* [TASK BRIEF]: Locate, in the data below, the line that contains "ScalmSiss <- ifelse(ScalmSis(i)==nll,1,2)" and the line that contains "ncdm1 <- matrix(ncd1,nrow = nl,ncol = rvm)"; reproduce exactly those two lines and every line between them, nothing more.

* [Source texts of formatted documents]:
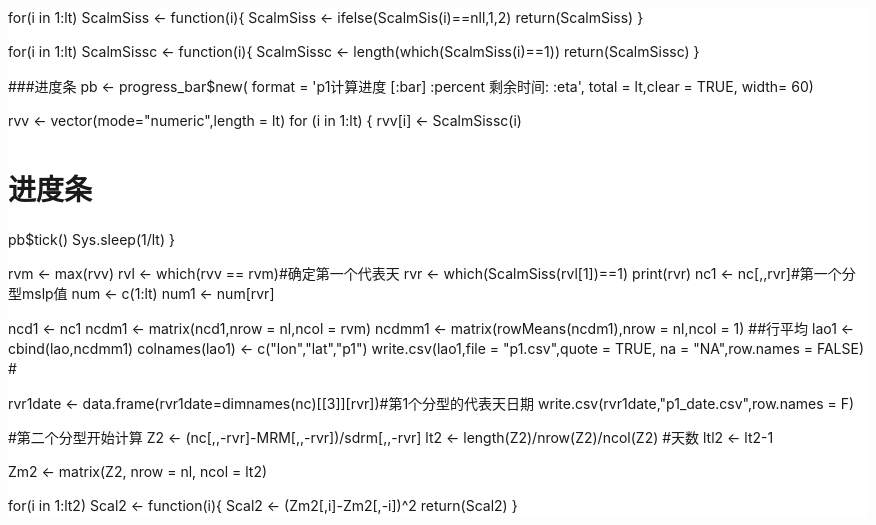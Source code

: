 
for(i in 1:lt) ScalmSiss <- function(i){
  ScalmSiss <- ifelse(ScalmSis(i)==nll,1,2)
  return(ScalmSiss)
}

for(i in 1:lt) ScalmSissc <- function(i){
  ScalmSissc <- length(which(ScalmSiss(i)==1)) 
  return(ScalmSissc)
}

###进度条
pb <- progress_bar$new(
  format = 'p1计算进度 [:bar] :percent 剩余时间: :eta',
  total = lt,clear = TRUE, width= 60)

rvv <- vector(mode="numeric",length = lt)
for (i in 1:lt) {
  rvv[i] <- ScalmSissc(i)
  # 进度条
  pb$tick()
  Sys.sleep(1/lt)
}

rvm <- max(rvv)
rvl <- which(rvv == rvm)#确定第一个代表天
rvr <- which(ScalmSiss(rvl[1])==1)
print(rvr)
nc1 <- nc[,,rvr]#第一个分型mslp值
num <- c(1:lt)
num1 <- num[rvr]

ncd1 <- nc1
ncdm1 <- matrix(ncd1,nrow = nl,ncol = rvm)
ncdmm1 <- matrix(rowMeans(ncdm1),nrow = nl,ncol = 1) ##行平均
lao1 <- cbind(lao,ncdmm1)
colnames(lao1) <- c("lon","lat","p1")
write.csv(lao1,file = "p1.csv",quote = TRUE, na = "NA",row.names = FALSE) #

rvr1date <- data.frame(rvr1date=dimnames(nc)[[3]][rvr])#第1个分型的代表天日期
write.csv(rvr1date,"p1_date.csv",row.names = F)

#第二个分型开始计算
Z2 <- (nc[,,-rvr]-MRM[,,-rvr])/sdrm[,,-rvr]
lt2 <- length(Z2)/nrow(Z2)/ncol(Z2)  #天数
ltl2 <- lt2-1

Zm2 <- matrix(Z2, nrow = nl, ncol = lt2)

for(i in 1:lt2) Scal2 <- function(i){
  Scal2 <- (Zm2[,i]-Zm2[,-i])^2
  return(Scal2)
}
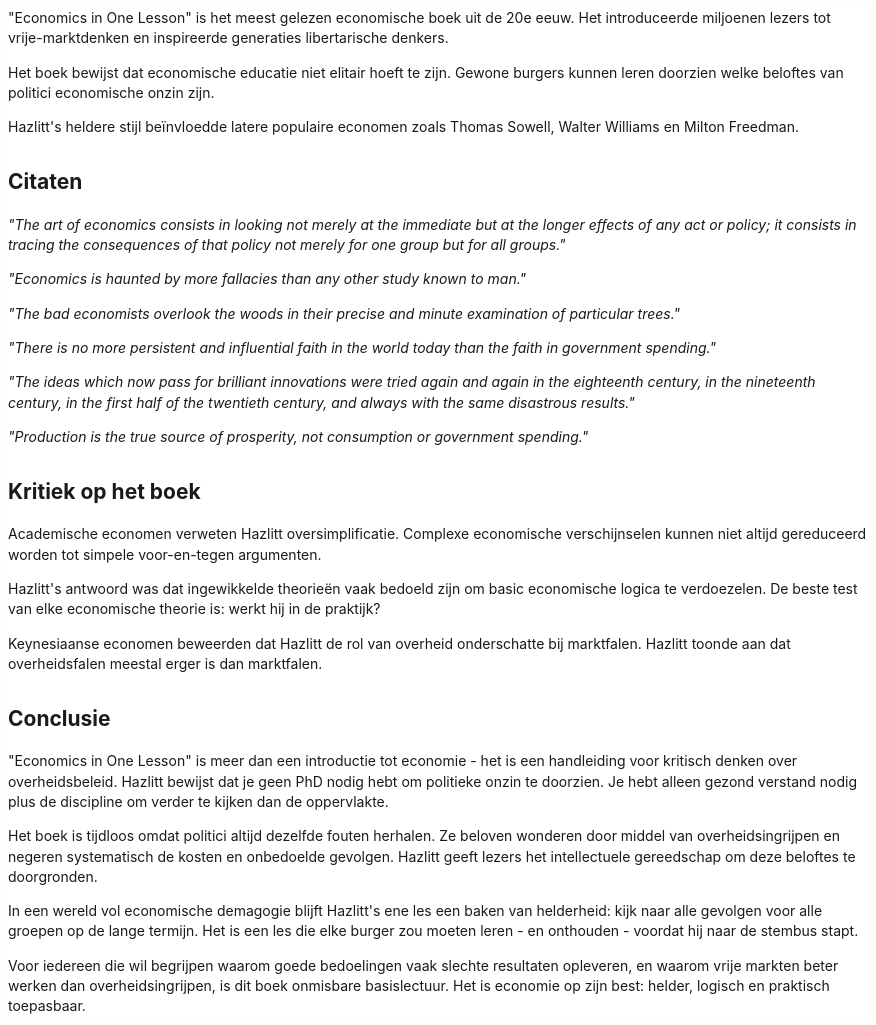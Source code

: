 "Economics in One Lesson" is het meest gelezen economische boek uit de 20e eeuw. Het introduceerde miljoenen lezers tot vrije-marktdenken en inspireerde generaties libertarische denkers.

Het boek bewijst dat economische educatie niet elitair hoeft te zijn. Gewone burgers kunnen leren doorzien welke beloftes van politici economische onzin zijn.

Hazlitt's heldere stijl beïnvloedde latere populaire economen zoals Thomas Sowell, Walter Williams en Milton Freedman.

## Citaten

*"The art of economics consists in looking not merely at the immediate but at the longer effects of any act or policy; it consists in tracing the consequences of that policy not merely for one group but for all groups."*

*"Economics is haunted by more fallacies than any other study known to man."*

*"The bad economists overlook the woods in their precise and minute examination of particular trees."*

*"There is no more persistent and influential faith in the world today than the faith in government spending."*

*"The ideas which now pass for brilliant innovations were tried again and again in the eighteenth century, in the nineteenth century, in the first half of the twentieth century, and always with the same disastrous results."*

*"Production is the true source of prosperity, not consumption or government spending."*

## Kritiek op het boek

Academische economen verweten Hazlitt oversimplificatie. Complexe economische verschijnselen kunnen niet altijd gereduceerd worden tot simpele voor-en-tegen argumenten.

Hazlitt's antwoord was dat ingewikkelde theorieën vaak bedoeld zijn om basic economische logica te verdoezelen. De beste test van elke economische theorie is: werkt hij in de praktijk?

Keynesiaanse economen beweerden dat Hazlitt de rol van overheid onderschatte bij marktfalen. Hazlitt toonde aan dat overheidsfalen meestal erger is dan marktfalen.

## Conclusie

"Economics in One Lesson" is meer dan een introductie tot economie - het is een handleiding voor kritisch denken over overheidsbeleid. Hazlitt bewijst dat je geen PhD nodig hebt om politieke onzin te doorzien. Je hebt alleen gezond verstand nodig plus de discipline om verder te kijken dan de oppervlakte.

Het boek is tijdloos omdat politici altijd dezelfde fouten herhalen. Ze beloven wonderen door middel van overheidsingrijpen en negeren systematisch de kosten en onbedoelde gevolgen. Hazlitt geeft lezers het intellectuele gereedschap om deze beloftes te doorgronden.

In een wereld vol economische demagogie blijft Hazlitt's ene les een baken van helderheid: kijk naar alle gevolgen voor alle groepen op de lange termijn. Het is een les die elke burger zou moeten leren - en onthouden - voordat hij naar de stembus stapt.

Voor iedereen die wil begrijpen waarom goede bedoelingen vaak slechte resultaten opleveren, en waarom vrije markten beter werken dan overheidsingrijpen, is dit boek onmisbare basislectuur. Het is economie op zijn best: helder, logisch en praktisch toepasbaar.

* [RESULT FOR THIS TASK]:
  ScalmSiss <- ifelse(ScalmSis(i)==nll,1,2)
  return(ScalmSiss)
}

for(i in 1:lt) ScalmSissc <- function(i){
  ScalmSissc <- length(which(ScalmSiss(i)==1)) 
  return(ScalmSissc)
}

###进度条
pb <- progress_bar$new(
  format = 'p1计算进度 [:bar] :percent 剩余时间: :eta',
  total = lt,clear = TRUE, width= 60)

rvv <- vector(mode="numeric",length = lt)
for (i in 1:lt) {
  rvv[i] <- ScalmSissc(i)
  # 进度条
  pb$tick()
  Sys.sleep(1/lt)
}

rvm <- max(rvv)
rvl <- which(rvv == rvm)#确定第一个代表天
rvr <- which(ScalmSiss(rvl[1])==1)
print(rvr)
nc1 <- nc[,,rvr]#第一个分型mslp值
num <- c(1:lt)
num1 <- num[rvr]

ncd1 <- nc1
ncdm1 <- matrix(ncd1,nrow = nl,ncol = rvm)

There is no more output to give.